NIST, through SP 800-38C and SP800-38D, specifies two block cipher modes of operation (CCM and GCM) which offer both confidentiality and authenticity. In addition to CCM and GCM, Crypto++ offers EAX which was a NIST candidate during the selection process. Algorithms providing confidentiality and authenticity can be divided into two categories: authenticated encryption (AE) and authenticated encryption with additional data (AEAD). The two NIST modes, CCM and GCM, and the proposed mode, EAX are AEAD algorithms. Each encrypts and authenticates plain text data (in addition to authenticated-only data), which produces cipher text with an authentication code. If an attacker were to flip a bit, the decryption and verification routine would detect the modification using the authentication code.
The three modes offer to authenticate separate data, known as additional authenticated data or AAD. The additional authenticated data is not encrypted - it is only authenticated. The AAD can be persisted in clear text, or communicated unencrypted (for example, an IP Address and Port in a network data packet). Because the data will be authenticated, an attacker can flip a bit and the verification process will detect the modification.
Revisiting the original example, the improved version is as follows. The sample program performs authenticated encryption (not authentication over additional authenticated data). As with before, it is presumed that buffers will not be an issue. Note, however, that exception handling has been omitted for clarity.

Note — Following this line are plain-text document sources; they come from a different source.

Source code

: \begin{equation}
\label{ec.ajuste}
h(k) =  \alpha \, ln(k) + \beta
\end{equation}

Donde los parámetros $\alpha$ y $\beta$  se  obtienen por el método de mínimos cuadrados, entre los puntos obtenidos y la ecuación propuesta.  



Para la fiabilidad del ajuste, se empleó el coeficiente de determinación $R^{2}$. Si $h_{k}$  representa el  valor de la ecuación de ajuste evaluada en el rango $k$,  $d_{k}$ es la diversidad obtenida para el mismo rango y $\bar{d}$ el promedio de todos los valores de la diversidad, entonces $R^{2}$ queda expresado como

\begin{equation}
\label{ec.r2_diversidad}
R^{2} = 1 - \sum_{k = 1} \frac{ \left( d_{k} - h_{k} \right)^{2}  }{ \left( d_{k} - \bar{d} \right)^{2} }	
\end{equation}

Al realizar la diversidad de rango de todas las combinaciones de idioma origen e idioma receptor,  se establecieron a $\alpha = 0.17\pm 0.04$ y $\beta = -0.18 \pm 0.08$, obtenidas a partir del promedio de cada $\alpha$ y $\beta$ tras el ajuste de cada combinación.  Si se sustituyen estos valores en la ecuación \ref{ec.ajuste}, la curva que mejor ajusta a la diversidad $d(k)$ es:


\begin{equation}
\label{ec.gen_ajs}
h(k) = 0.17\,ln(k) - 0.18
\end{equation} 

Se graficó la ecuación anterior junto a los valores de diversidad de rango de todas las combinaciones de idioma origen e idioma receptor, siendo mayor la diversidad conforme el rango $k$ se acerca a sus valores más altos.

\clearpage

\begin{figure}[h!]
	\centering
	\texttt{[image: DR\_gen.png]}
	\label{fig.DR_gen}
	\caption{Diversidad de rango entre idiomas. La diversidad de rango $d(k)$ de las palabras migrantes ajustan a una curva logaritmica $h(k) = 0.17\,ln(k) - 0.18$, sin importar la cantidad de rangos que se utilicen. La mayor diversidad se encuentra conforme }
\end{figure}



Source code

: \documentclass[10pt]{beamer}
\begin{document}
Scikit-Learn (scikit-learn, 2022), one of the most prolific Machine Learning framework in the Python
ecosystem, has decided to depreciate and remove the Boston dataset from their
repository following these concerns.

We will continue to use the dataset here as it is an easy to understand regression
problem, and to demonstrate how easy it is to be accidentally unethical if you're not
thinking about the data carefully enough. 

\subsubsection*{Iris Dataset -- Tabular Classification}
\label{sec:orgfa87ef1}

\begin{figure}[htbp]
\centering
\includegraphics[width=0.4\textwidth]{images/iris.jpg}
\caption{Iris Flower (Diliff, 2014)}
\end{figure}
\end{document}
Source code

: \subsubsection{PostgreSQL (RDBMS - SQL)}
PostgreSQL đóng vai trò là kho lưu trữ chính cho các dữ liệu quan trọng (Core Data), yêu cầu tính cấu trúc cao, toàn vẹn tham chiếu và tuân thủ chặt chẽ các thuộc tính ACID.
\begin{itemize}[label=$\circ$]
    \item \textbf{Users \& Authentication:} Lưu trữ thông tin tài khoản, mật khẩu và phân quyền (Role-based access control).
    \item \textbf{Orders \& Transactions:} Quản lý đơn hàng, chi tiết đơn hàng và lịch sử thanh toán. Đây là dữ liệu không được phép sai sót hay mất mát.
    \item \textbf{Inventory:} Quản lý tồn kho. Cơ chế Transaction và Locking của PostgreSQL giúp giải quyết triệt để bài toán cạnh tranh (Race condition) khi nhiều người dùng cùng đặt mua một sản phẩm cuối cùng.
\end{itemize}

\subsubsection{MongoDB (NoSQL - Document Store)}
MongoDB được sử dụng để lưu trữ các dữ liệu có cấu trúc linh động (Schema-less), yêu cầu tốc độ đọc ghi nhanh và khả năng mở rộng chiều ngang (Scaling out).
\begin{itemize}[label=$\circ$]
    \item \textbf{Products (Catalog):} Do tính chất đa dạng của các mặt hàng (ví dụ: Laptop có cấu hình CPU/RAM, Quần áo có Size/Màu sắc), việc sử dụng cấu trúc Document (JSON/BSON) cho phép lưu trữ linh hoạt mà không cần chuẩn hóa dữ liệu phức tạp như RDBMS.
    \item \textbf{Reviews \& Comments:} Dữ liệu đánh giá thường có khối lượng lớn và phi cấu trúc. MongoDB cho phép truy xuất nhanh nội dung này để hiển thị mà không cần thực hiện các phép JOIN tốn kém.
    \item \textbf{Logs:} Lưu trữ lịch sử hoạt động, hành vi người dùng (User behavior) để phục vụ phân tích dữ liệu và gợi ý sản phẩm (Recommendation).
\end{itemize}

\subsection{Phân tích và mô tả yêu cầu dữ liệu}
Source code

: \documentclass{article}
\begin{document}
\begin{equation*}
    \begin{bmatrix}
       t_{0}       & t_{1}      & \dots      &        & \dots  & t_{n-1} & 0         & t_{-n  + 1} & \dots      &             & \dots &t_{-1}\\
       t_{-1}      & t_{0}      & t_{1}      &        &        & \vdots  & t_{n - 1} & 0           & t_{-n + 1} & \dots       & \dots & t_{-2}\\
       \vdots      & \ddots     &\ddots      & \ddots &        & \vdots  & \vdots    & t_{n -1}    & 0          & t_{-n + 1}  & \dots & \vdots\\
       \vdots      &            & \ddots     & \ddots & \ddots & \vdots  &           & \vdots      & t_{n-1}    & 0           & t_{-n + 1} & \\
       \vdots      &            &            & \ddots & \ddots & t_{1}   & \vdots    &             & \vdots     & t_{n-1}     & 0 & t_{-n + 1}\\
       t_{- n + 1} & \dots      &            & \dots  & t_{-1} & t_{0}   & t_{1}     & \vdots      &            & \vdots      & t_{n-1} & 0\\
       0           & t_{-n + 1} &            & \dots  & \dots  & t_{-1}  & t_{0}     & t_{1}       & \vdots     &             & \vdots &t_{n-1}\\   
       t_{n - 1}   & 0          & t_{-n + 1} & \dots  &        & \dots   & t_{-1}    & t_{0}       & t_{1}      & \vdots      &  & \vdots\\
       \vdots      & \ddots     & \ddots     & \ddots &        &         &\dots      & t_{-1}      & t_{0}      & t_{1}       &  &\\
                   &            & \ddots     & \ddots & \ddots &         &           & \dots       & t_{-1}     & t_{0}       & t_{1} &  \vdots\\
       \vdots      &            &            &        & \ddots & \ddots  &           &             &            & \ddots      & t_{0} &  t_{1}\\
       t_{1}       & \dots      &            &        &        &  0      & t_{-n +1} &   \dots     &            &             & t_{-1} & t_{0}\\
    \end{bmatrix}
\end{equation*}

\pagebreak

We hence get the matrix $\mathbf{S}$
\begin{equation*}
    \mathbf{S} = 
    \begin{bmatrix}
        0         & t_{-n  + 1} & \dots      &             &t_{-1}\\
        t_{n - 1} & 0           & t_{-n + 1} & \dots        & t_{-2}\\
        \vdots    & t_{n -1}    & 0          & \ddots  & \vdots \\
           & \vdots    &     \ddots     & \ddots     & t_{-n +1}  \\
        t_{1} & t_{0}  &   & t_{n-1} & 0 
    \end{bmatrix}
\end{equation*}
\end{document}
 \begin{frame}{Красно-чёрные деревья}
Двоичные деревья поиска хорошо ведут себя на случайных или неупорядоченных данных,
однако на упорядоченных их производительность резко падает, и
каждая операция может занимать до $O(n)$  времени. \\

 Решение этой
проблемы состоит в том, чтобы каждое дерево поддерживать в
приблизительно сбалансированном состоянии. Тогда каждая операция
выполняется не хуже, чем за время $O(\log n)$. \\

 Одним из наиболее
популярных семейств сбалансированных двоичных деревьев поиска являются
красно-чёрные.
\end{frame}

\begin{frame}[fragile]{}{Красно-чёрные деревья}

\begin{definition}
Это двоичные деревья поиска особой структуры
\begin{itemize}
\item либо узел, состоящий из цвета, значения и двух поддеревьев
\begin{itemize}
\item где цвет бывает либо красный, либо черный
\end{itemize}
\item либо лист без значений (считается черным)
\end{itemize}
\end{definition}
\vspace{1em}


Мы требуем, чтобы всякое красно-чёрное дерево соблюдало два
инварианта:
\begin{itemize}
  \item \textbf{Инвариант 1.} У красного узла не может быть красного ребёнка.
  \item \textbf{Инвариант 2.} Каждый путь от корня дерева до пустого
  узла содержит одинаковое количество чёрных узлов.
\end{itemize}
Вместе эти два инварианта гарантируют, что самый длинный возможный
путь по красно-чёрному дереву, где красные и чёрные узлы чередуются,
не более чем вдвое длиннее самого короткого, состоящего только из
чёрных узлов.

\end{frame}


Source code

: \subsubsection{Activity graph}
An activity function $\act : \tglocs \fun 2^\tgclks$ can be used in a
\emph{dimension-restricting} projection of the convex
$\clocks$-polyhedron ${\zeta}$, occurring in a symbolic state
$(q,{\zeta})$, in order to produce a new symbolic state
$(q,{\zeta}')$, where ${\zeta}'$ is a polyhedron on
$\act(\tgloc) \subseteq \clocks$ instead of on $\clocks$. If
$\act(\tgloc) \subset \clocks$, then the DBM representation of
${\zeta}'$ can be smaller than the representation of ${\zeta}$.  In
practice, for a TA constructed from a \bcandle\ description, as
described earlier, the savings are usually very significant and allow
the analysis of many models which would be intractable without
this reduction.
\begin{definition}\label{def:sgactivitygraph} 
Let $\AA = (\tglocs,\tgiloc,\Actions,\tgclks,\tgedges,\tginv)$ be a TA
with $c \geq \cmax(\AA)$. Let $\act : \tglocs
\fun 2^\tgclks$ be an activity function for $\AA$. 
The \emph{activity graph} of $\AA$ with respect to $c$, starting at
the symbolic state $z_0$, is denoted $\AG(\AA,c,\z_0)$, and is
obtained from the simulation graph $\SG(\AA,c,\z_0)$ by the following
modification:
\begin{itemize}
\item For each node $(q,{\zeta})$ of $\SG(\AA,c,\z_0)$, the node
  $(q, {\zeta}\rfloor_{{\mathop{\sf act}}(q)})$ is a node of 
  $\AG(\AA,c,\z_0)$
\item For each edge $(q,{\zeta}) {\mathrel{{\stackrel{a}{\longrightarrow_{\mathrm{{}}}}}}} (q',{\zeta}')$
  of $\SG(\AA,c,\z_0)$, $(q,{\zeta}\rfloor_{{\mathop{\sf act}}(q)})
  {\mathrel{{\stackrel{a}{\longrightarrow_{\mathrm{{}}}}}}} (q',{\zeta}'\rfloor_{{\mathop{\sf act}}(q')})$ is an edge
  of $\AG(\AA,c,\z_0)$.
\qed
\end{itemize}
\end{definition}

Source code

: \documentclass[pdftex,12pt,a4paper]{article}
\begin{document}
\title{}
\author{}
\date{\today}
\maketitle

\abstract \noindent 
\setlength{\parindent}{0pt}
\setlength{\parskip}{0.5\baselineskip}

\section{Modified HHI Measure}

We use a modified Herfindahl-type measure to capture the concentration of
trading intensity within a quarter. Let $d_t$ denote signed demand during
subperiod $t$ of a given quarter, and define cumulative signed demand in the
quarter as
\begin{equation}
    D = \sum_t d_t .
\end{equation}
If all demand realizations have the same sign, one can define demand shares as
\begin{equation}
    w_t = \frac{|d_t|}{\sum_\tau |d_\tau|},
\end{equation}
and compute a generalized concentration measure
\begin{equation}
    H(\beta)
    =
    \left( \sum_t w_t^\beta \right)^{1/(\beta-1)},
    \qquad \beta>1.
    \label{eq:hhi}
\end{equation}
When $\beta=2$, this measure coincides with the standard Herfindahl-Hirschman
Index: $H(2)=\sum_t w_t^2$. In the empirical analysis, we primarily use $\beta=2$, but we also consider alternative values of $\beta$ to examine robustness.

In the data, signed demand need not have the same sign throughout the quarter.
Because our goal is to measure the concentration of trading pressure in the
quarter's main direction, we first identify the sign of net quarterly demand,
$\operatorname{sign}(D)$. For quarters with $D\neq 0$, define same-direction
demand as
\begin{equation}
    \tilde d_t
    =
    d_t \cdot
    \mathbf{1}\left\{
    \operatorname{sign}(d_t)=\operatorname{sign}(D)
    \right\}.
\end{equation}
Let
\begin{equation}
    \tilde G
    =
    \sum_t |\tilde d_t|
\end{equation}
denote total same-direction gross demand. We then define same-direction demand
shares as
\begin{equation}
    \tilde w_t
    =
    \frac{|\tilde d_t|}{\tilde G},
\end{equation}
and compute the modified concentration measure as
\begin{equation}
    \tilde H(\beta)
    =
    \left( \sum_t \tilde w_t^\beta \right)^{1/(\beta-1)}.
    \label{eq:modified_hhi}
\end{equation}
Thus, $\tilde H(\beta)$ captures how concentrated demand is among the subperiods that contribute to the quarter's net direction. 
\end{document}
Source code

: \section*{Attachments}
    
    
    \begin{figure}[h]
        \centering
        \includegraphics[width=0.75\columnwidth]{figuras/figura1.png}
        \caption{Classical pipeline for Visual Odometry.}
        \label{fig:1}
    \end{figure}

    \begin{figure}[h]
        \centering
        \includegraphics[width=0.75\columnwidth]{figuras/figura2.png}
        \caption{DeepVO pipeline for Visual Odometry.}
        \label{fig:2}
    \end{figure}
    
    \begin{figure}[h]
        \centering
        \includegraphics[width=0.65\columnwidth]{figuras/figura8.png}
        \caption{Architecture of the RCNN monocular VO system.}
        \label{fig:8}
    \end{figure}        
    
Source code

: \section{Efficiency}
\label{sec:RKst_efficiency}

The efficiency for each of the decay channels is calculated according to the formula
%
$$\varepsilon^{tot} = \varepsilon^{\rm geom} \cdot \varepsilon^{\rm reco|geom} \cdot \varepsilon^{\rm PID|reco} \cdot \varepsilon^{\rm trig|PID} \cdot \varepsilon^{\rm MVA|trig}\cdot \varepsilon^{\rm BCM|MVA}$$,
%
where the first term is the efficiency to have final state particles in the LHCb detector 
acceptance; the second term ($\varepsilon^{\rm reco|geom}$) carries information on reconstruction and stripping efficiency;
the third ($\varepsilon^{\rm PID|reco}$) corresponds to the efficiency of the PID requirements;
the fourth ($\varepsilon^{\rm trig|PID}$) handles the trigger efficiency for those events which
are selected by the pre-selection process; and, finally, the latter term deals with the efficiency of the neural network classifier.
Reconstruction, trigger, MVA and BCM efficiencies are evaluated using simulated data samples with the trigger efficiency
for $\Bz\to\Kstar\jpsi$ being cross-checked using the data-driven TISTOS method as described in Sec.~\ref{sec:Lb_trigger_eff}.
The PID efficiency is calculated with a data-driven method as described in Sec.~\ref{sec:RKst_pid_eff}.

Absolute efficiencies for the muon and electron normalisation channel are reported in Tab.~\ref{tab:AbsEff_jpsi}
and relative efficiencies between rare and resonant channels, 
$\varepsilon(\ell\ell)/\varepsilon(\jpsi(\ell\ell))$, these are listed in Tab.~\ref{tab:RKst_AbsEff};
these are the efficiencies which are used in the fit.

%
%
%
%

string plaintext, ciphertext; ... GCM< AES >::Encryption enc; enc.SetKeyWithIV( key, sizeof(key), iv, sizeof(iv) ); AuthenticatedEncryptionFilter aef( enc, new StringSink( ciphertext ) ); // AuthenticatedEncryptionFilter aef.Put( plaintext.data(), plaintext.size() ); aef.MessageEnd();
After executing the sample code above, ciphertext is a concatenation of the encrypted data and the authenticator. Because the message is protected using AES and GCM, it will be safe for a very long time. To decrypt the data, the following would be performed.
string ciphertext, plaintext; ... GCM< AES >::Decryption dec; dec.SetKeyWithIV( key, sizeof(key), iv, sizeof(iv) ); AuthenticatedDecryptionFilter adf( dec, new StringSink( plaintext ) ); // AuthenticatedDecryptionFilter adf.Put( ciphertext.data(), ciphertext.size() ); adf.MessageEnd();
The two samples demonstrate all that is required to ensure both data confidentiality and data integrity. The implementation is orders of magnitude stronger than encryption alone. Full details of using Crypto++ objects such as EAX, CCM, GCM, AuthenticatedEncryptionFilter, AuthenticatedDecryptionFilter, and StringSink can be found through out the wiki.